Matt and Kate Matharu

The Inland Revenue accidentally bankrupted a man who owed it only 88p in taxes, a television programme claims tonight.

ITV1's Tonight programme will air the story of taxi driver Matt Matharu as it examines why more than 1.5 million Britons were given the wrong tax bill last year.

Mr Matharu, from Kent, was made bankrupt after Her Majesty's Revenue and Customs (HMRC) refused to believe he had already paid his taxes.

Tax deducted

After swapping careers from taxi driving to graphic design in 2000, Mr Matharu's tax was deducted automatically from his salary, but although he told the Inland Revenue he was no longer self-employed, they sent him a tax bill for £12,000, believing he was moonlighting as a cab driver.
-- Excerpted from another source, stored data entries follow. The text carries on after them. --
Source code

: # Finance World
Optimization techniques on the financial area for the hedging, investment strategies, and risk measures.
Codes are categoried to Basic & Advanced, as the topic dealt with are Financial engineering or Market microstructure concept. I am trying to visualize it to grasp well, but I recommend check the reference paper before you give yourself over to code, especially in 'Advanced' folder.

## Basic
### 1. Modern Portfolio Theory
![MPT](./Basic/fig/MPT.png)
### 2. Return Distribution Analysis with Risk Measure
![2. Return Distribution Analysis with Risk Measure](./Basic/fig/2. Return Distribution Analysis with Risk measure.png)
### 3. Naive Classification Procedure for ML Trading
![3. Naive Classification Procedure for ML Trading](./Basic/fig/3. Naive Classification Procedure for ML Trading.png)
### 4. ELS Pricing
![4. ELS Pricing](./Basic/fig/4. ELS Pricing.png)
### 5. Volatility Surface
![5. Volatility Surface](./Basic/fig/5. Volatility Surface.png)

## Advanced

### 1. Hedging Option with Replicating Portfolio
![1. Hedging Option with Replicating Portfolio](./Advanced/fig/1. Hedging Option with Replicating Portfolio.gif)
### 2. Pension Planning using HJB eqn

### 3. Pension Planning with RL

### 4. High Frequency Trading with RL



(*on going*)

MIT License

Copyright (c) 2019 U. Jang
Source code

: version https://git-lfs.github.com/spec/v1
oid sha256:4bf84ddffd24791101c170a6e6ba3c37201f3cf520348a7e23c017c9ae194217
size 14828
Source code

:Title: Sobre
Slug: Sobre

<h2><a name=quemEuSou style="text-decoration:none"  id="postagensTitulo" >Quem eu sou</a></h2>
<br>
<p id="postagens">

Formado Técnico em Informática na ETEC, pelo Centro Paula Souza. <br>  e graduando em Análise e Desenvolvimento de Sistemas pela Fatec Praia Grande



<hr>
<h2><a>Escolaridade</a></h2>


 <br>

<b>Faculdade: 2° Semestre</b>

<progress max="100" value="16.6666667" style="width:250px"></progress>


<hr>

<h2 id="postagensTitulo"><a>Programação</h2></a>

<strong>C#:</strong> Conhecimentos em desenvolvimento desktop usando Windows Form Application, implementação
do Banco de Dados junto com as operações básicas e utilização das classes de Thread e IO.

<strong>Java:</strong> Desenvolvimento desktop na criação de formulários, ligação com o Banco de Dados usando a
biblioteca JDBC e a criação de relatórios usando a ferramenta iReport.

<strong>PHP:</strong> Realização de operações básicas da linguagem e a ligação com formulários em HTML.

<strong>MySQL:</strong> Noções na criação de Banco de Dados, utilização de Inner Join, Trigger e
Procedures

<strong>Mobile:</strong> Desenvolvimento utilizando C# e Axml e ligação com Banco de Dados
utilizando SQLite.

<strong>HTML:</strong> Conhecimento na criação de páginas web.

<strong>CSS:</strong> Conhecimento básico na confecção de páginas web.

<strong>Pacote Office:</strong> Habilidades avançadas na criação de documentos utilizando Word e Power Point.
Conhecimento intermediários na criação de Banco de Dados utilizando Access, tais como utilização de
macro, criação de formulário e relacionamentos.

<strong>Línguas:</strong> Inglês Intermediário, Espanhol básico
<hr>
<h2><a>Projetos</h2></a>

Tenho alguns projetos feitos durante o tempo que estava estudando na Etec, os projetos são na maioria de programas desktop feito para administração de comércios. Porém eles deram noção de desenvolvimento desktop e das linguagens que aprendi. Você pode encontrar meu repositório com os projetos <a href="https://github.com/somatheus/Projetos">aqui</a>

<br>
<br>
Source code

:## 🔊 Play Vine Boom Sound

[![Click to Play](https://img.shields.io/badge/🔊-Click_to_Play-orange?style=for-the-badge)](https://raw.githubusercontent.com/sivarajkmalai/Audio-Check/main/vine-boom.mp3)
Last August he was officially made bankrupt in the High Court, only to be told a month later that HMRC had made a mistake and the real sum owed was 88p.

You just keep hoping someone is going to listen

He said: 'You just keep hoping and hoping that someone is going to listen, look at the paperwork you've supplied them, press a button on a computer.'

Bankruptcy overturned

The bankruptcy was overturned last month, but the Inland Revenue is still demanding £45 interest on the 88p, and more than £2,000 in costs, Tonight said.

Matthew Elliot, chief executive of the Taxpayers Alliance, said: 'In a court of law people are seen to be innocent until proven guilty, but with the tax authorities they see people as being guilty until proved innocent.

'You can supply all the evidence you've got, all your salary slips, your chequebooks, literally everything, but the taxman still comes after you.'

Self assessment

The Inland Revenue told Tonight: 'Mr Matharu should have completed a self-assessment return, however we did not explain to him why it was necessary to do this.

'We apologise for this and also not identifying that he had paid tax at source under his PAYE record.'

Two anonymous Inland Revenue whistleblowers also appear in the programme, criticising job losses, closure of offices and shortcuts that they say made it less effective.

The Taxman Cometh: Tonight will be shown on ITV1 at 8pm.